Task brief – From the first line of the data below through the line holding "external Node modules", output each line exactly and leave the pictures out.

Data for processing –
↓↓↓

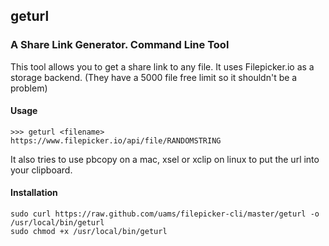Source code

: ## geturl
### A Share Link Generator. Command Line Tool
 
This tool allows you to get a share link to any file. It uses Filepicker.io as a storage backend. (They have a 5000 file free limit so it shouldn't be a problem)

#### Usage

    >>> geturl <filename>
    https://www.filepicker.io/api/file/RANDOMSTRING

It also tries to use pbcopy on a mac, xsel or xclip on linux to put the url into your clipboard.


#### Installation

    sudo curl https://raw.github.com/uams/filepicker-cli/master/geturl -o /usr/local/bin/geturl
    sudo chmod +x /usr/local/bin/geturl
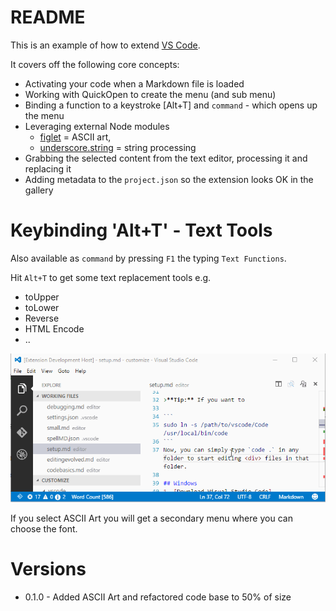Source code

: # README

This is an example of how to extend [VS Code](http://code.visualstudio.com/Docs/Extensions).  

It covers off the following core concepts:
* Activating your code when a Markdown file is loaded
* Working with QuickOpen to create the menu (and sub menu)
* Binding a function to a keystroke [Alt+T] and `command` - which opens up the menu
* Leveraging external Node modules 
	* [figlet](https://www.npmjs.com/package/figlet) = ASCII art, 
	* [underscore.string](https://www.npmjs.com/package/underscore.string) = string processing
* Grabbing the selected content from the text editor, processing it and replacing it
* Adding metadata to the `project.json` so the extension looks OK in the gallery

# Keybinding 'Alt+T' - Text Tools
Also available as `command` by pressing `F1` the typing `Text Functions`.

Hit `Alt+T` to get some text replacement tools e.g.

* toUpper
* toLower
* Reverse
* HTML Encode
* ..

![Tools](images/Commands.gif)

If you select ASCII Art you will get a secondary menu where you can choose the font.

# Versions
* 0.1.0 - Added ASCII Art and refactored code base to 50% of size
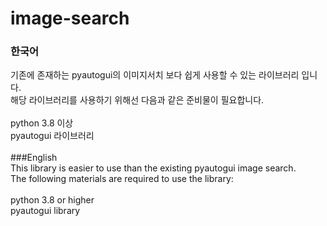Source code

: # image-search
### 한국어<br>
기존에 존재하는 pyautogui의 이미지서치 보다 쉽게 사용할 수 있는 라이브러리 입니다.<br>
해당 라이브러리를 사용하기 위해선 다음과 같은 준비물이 필요합니다.<br><br>
python 3.8 이상<br>
pyautogui 라이브러리<br><br>
###English<br>
This library is easier to use than the existing pyautogui image search.<br>
The following materials are required to use the library:<br><br>
python 3.8 or higher<br>
pyautogui library<br>
<br>
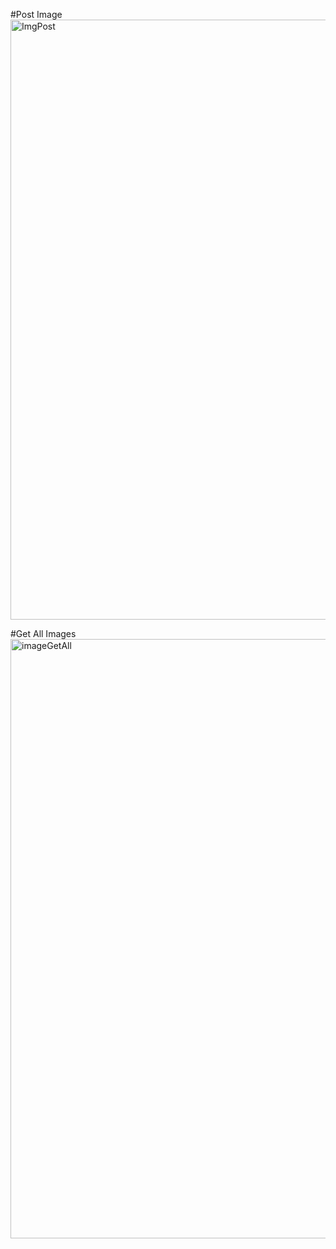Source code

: #Post Image
<img width="960" alt="ImgPost" src="https://github.com/imeshhirushan2117/Image_Uplode/assets/91472937/b733b55d-5654-47b4-9d09-edc5cf23720c">

#Get All Images
<img width="959" alt="imageGetAll" src="https://github.com/imeshhirushan2117/Image_Uplode/assets/91472937/3989cce1-cd1c-4c9a-b498-034ae5677282">


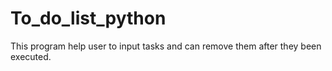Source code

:# To_do_list_python
This program help user to input tasks and can remove
them after they been executed.

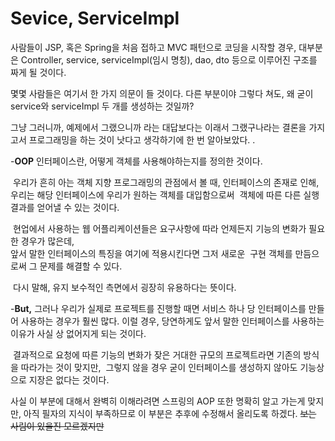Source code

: # Sevice, ServiceImpl


사람들이 JSP, 혹은 Spring을 처음 접하고 MVC 패턴으로 코딩을 시작할 경우,
대부분은 Controller, service, serviceImpl(임시 명칭), dao, dto 등으로 이루어진 구조를 짜게 될 것이다.

몇몇 사람들은 여기서 한 가지 의문이 들 것이다.
다른 부분이야 그렇다 쳐도, 왜 굳이 service와 serviceImpl 두 개를 생성하는 것일까?

그냥 그러니까, 예제에서 그랬으니까 라는 대답보다는 
이래서 그랬구나라는 결론을 가지고서 프로그래밍을 하는 것이 낫다고 생각하기에 한 번 알아보았다.
.

-**OOP**
    인터페이스란, 어떻게 객체를 사용해야하는지를 정의한 것이다.

​    우리가 흔히 아는 객체 지향 프로그래밍의 관점에서 볼 때, 
​    인터페이스의 존재로 인해, 우리는 해당 인터페이스에 우리가 원하는 객체를 대입함으로써 
​    객체에 따른 다른 실행결과를 얻어낼 수 있는 것이다.

​    현업에서 사용하는 웹 어플리케이션들은 요구사항에 따라 언제든지 기능의 변화가 필요한 경우가 많은데,  
​	앞서 말한 인터페이스의 특징을 여기에 적용시킨다면 그저 새로운
​    구현 객체를 만듬으로써 그 문제를 해결할 수 있다.


​    다시 말해, 유지 보수적인 측면에서 굉장히 유용하다는 뜻이다.

-**But,**
	그러나 우리가 실제로 프로젝트를 진행할 때면 서비스 하나 당 인터페이스를 만들어 사용하는 경우가 훨씬 많다. 
	이럴 경우, 당연하게도 앞서 말한 인터페이스를 사용하는 이유가 사실 상 없어지게 되는 것이다.

​    결과적으로 요청에 따른 기능의 변화가 잦은 거대한 규모의 프로젝트라면 기존의 방식을 따라가는 것이 맞지만, 
​	그렇지 않을 경우 굳이 인터페이스를 생성하지 않아도 기능상으로 지장은 없다는 것이다. 

  

사실 이 부분에 대해서 완벽히 이해라려면 스프링의 AOP 또한 명확히 알고 가는게 맞지만, 
아직 필자의 지식이 부족하므로 이 부분은 추후에 수정해서 올리도록 하겠다.
~~보는 사림이 있을진 모르겠지만~~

↑↑↑

Solved exercise –
Source code

: ## geturl
### A Share Link Generator. Command Line Tool
 
This tool allows you to get a share link to any file. It uses Filepicker.io as a storage backend. (They have a 5000 file free limit so it shouldn't be a problem)

#### Usage

    >>> geturl <filename>
    https://www.filepicker.io/api/file/RANDOMSTRING

It also tries to use pbcopy on a mac, xsel or xclip on linux to put the url into your clipboard.


#### Installation

    sudo curl https://raw.github.com/uams/filepicker-cli/master/geturl -o /usr/local/bin/geturl
    sudo chmod +x /usr/local/bin/geturl
Source code

: # README

This is an example of how to extend [VS Code](http://code.visualstudio.com/Docs/Extensions).  

It covers off the following core concepts:
* Activating your code when a Markdown file is loaded
* Working with QuickOpen to create the menu (and sub menu)
* Binding a function to a keystroke [Alt+T] and `command` - which opens up the menu
* Leveraging external Node modules 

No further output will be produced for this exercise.